# Stored entries:
━━━
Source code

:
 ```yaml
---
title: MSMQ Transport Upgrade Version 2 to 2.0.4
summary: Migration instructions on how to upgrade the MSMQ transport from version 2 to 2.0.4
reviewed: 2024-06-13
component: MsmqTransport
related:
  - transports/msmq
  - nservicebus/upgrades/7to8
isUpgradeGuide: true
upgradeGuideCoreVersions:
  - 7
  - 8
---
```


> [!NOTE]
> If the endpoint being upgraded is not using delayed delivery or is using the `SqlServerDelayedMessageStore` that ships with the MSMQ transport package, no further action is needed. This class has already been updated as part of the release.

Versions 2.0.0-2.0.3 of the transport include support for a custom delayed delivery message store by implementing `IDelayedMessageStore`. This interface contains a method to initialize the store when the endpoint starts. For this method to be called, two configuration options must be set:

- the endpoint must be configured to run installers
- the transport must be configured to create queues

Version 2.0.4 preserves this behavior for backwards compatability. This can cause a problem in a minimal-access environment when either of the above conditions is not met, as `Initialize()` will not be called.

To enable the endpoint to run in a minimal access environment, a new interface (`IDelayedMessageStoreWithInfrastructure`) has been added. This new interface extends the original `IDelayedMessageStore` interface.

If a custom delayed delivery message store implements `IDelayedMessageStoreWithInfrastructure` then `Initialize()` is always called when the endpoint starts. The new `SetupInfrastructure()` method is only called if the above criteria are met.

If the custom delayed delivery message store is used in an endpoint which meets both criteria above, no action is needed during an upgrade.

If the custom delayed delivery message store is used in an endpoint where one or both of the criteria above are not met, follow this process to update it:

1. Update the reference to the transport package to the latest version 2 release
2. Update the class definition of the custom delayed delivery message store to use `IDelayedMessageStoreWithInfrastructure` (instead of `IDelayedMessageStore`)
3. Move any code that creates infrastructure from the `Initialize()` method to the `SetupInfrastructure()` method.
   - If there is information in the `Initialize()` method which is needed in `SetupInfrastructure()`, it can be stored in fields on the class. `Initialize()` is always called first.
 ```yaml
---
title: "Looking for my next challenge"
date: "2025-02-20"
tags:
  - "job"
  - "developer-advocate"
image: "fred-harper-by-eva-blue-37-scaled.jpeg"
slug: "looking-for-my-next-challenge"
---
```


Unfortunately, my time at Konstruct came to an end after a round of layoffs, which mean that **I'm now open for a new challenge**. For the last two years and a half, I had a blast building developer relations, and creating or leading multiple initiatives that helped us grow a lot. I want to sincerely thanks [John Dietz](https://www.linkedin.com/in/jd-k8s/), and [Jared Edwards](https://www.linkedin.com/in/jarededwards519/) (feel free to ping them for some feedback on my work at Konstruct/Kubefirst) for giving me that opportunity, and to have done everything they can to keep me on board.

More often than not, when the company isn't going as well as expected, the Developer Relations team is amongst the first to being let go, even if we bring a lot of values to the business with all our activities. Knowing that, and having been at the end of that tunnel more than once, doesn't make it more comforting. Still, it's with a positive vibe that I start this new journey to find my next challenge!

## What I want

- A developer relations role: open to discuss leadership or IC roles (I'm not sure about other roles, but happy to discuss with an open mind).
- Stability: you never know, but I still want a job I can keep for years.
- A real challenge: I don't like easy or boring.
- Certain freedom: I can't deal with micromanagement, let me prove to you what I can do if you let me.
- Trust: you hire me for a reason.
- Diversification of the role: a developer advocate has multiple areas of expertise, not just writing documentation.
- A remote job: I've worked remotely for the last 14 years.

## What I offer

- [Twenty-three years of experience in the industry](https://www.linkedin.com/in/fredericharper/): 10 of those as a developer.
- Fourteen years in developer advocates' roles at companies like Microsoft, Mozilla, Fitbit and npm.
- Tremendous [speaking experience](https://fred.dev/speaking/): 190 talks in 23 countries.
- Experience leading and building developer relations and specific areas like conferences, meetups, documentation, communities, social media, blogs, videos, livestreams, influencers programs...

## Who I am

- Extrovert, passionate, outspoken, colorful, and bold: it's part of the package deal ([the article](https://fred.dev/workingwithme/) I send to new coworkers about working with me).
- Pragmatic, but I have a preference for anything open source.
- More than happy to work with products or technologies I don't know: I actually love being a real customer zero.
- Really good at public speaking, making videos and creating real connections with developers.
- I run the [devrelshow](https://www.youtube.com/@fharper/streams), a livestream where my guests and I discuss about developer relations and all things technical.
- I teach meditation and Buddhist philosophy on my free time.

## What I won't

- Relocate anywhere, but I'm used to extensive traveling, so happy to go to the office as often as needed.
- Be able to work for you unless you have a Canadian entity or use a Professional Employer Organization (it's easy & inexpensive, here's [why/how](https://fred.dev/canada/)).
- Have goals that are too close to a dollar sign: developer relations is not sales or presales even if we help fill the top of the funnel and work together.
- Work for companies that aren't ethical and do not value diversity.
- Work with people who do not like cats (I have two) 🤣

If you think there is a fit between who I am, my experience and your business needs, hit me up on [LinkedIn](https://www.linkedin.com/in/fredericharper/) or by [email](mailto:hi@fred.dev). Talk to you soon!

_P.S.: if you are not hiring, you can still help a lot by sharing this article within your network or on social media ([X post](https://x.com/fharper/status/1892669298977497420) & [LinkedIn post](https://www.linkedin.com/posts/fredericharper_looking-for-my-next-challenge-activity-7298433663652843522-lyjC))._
━━━
# TASK TO COMPLETE:
Each line of the data that contains "being" belongs in the answer.

# SOLUTION FOR THIS PROBLEM:
> If the endpoint being upgraded is not using delayed delivery or is using the `SqlServerDelayedMessageStore` that ships with the MSMQ transport package, no further action is needed. This class has already been updated as part of the release.
More often than not, when the company isn't going as well as expected, the Developer Relations team is amongst the first to being let go, even if we bring a lot of values to the business with all our activities. Knowing that, and having been at the end of that tunnel more than once, doesn't make it more comforting. Still, it's with a positive vibe that I start this new journey to find my next challenge!
- More than happy to work with products or technologies I don't know: I actually love being a real customer zero.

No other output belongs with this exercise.